Andrew Doull said...

If you're firing a bow, you hold the bow part in your off hand...

And yes on the two weapon front.

VRBones said...

I haven't played too much with traps, but wouldn't they simply require a wieldable weapon (trap implements a swinging motion within 1 square) or a shootable ammo (projectile based trap design aimed in a direction)? I had always pictured the trap components to give an automated use of the item, not having the item purpose-built for a trap. Maybe the trap-setting ability/components needs to have a designation of the type of ammo needed (or multiple types) with the multiplier imbued.

Maybe ammo could get away with only one damage/aiming multiplier for the intended firing mechanism (thrown / bow / crossbow) and ignore it for other types, but if you're building a double array anyway it's probably not worth worrying about as it MAY be useful to have an ammo that can be used in multiple firing types, however unlikely.

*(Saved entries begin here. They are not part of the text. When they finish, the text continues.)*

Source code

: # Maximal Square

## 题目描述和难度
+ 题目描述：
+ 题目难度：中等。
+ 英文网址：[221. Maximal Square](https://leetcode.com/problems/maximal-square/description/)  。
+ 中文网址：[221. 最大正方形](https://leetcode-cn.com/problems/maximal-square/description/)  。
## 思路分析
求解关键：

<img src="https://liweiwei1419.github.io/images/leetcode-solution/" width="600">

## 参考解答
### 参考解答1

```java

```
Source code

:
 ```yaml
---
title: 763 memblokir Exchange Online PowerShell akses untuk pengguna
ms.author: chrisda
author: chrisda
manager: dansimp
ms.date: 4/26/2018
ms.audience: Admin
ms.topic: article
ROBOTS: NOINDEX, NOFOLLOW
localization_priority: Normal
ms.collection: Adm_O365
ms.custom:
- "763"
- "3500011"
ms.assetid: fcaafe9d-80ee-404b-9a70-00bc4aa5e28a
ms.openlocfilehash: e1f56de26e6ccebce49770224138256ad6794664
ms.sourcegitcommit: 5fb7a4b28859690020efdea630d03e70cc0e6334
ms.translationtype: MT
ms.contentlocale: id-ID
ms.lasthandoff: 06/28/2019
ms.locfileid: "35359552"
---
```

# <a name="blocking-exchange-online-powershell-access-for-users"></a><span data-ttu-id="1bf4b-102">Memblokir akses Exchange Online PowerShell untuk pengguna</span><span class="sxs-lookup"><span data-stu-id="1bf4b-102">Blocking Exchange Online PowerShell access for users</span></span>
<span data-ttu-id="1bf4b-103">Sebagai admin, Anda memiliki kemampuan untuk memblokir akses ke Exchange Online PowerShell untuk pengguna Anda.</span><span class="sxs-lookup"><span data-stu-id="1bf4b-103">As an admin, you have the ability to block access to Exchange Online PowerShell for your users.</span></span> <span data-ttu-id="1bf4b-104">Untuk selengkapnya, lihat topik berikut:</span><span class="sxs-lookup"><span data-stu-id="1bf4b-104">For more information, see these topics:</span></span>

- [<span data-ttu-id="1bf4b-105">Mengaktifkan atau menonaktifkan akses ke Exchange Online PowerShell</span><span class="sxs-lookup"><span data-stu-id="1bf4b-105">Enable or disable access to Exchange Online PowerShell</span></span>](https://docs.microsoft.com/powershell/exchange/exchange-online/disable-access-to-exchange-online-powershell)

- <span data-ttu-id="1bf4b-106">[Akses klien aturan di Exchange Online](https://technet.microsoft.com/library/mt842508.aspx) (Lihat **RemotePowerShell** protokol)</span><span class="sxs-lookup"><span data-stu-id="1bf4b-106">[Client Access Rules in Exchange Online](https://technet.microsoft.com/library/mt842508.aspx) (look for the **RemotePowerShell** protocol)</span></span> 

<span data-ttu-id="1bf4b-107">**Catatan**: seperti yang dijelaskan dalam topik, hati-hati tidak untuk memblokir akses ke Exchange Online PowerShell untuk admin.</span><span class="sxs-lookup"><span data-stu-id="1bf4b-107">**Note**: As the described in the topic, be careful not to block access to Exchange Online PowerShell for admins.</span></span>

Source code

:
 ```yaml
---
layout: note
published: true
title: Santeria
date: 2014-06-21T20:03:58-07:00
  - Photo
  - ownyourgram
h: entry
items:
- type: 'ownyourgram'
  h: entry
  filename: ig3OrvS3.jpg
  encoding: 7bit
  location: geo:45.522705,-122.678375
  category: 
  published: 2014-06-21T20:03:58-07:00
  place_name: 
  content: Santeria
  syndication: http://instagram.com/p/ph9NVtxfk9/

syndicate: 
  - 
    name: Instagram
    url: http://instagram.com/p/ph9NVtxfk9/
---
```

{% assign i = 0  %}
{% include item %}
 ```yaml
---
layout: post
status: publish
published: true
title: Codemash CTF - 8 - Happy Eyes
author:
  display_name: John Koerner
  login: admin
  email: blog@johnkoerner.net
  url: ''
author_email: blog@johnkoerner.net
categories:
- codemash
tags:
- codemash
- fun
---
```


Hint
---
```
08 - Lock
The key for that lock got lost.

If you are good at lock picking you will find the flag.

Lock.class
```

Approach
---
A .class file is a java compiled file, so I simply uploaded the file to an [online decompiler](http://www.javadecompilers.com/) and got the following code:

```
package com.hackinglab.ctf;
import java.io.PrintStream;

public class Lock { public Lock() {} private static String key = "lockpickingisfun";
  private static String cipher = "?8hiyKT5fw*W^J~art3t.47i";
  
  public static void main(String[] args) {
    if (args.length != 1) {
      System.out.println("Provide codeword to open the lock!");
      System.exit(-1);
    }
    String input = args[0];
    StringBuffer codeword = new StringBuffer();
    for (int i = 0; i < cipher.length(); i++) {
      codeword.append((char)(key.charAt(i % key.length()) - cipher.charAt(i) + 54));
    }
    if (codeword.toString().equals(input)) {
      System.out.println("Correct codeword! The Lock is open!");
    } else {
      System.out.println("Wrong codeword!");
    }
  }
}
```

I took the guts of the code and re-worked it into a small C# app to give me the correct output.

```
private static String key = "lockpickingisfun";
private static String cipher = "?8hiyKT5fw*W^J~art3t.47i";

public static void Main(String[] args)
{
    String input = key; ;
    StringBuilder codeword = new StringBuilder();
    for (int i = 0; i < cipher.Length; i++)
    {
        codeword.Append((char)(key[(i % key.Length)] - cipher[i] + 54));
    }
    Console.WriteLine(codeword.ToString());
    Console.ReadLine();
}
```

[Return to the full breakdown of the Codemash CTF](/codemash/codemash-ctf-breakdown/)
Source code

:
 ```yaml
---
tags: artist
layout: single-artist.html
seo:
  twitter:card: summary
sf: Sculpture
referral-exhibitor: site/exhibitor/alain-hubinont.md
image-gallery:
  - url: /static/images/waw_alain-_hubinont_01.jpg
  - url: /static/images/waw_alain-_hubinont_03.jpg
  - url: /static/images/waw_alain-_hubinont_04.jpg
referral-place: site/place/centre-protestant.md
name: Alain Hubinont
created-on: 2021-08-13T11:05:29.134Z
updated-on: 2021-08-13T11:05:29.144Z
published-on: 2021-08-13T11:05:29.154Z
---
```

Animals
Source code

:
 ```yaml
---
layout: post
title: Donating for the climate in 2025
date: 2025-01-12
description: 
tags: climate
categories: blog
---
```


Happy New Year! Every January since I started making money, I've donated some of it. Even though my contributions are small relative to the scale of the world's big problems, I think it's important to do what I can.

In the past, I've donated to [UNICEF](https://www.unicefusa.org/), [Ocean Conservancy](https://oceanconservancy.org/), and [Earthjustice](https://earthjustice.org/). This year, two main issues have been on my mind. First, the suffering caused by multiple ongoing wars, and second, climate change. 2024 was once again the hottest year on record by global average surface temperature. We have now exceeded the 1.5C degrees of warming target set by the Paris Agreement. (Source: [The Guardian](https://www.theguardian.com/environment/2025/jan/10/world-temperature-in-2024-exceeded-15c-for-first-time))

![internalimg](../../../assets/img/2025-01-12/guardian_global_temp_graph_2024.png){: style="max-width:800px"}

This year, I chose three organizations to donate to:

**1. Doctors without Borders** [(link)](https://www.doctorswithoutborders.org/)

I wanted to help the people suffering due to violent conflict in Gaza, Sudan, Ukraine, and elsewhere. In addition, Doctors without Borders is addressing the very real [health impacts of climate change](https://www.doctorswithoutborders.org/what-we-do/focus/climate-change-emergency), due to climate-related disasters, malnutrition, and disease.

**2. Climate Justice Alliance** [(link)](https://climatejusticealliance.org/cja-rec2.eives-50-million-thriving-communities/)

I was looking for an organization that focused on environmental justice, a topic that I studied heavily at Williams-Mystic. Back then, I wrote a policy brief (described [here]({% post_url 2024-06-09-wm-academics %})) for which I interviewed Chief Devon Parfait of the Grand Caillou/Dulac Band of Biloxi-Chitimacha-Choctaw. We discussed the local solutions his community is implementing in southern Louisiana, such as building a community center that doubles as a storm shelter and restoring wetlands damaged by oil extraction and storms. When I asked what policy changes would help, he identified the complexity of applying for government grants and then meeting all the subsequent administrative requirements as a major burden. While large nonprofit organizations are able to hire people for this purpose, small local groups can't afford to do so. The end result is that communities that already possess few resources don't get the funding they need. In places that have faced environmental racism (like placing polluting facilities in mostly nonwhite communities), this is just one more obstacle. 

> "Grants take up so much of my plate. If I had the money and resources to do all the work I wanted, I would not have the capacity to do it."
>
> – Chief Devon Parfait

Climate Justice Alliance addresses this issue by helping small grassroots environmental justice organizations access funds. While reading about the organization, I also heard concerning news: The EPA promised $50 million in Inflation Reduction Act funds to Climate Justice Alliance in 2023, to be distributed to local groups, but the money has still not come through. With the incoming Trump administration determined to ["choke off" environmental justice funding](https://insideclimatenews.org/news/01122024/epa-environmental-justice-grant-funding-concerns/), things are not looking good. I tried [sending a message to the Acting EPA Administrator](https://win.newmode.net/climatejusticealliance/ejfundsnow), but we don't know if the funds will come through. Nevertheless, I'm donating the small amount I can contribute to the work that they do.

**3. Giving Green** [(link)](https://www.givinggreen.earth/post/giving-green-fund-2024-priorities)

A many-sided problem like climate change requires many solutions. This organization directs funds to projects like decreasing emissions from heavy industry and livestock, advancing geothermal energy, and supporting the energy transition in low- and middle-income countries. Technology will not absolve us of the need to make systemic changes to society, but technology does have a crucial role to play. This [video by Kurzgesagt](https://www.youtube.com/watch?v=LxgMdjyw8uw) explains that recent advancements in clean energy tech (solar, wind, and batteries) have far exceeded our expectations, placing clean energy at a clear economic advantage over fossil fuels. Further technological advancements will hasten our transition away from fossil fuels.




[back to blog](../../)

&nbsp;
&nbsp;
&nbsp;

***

Just had a thought: Enchanting items will be a tad more tricky too. I'd hate to enchant arrows to find out they've increased their crossbow effectiveness instead. Actually I guess it'll just be another layer of selection as to where the pval goes...

Nathan said...

Archery effecting rings really should be worn on the dominant hand.

Two draw types use something that would reasonably use the ring slot.

The Mediterranean draw uses

The Mongolian draw uses

The remaining pinch draw cannot be used to draw a stiff bow fully without exceptional hand strength.

If gauntlets are ever split into separate left and right items archery gauntlets are also worn on the dominant hand.

The dominant hand is also the hand in contact with the arrow. A ring of acid making your bow acidic will accomplish far less than one making the arrow acidic.

Sid Menon said...


Doesn't the bow elementalize the arrow? I thought the advantage of a Ring of Acid Arrow/Bolt/etc. would treat the bow itself as a conduit for the ring's magic.

I suppose this is a fiction-level discussion for a gameplay consideration in a game with minimal narrative emphasis.